::: Supplied material :::
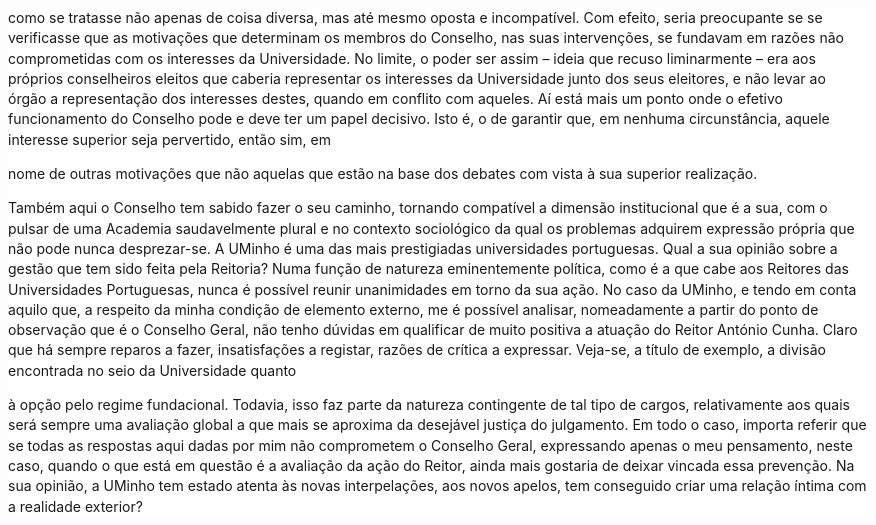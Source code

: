 como se tratasse não apenas de coisa diversa, mas
até mesmo oposta e incompatível. Com efeito, seria
preocupante se se verificasse que as motivações
que determinam os membros do Conselho, nas
suas intervenções, se fundavam em razões não
comprometidas com os interesses da Universidade.
No limite, o poder ser assim – ideia que recuso
liminarmente – era aos próprios conselheiros
eleitos que caberia representar os interesses da
Universidade junto dos seus eleitores, e não levar
ao órgão a representação dos interesses destes,
quando em conflito com aqueles. Aí está mais um
ponto onde o efetivo funcionamento do Conselho
pode e deve ter um papel decisivo. Isto é, o de
garantir que, em nenhuma circunstância, aquele
interesse superior seja pervertido, então sim, em

nome de outras motivações que não aquelas que
estão na base dos debates com vista à sua superior
realização.

Também aqui o Conselho
tem sabido fazer o seu
caminho, tornando
compatível a dimensão
institucional que é a sua, com
o pulsar de uma Academia
saudavelmente plural e no
contexto sociológico da
qual os problemas adquirem
expressão própria que não
pode nunca desprezar-se.
A UMinho é uma das mais prestigiadas
universidades portuguesas. Qual a sua
opinião sobre a gestão que tem sido feita
pela Reitoria?
Numa função de natureza eminentemente política,
como é a que cabe aos Reitores das Universidades
Portuguesas, nunca é possível reunir unanimidades
em torno da sua ação. No caso da UMinho, e
tendo em conta aquilo que, a respeito da minha
condição de elemento externo, me é possível
analisar, nomeadamente a partir do ponto de
observação que é o Conselho Geral, não tenho
dúvidas em qualificar de muito positiva a atuação
do Reitor António Cunha. Claro que há sempre
reparos a fazer, insatisfações a registar, razões de
crítica a expressar. Veja-se, a título de exemplo, a
divisão encontrada no seio da Universidade quanto

à opção pelo regime fundacional. Todavia, isso faz
parte da natureza contingente de tal tipo de cargos,
relativamente aos quais será sempre uma avaliação
global a que mais se aproxima da desejável justiça
do julgamento. Em todo o caso, importa referir
que se todas as respostas aqui dadas por mim
não comprometem o Conselho Geral, expressando
apenas o meu pensamento, neste caso, quando
o que está em questão é a avaliação da ação do
Reitor, ainda mais gostaria de deixar vincada essa
prevenção.
Na sua opinião, a UMinho tem estado atenta
às novas interpelações, aos novos apelos,
tem conseguido criar uma relação íntima
com a realidade exterior?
:::
## [About this task]
Look above for the line with "estão na base"; retype exactly that line, every line after it up to the line with "pela Reitoria?", and that line too, nothing else.

## [Solution for this task]
estão na base dos debates com vista à sua superior
realização.

Também aqui o Conselho
tem sabido fazer o seu
caminho, tornando
compatível a dimensão
institucional que é a sua, com
o pulsar de uma Academia
saudavelmente plural e no
contexto sociológico da
qual os problemas adquirem
expressão própria que não
pode nunca desprezar-se.
A UMinho é uma das mais prestigiadas
universidades portuguesas. Qual a sua
opinião sobre a gestão que tem sido feita
pela Reitoria?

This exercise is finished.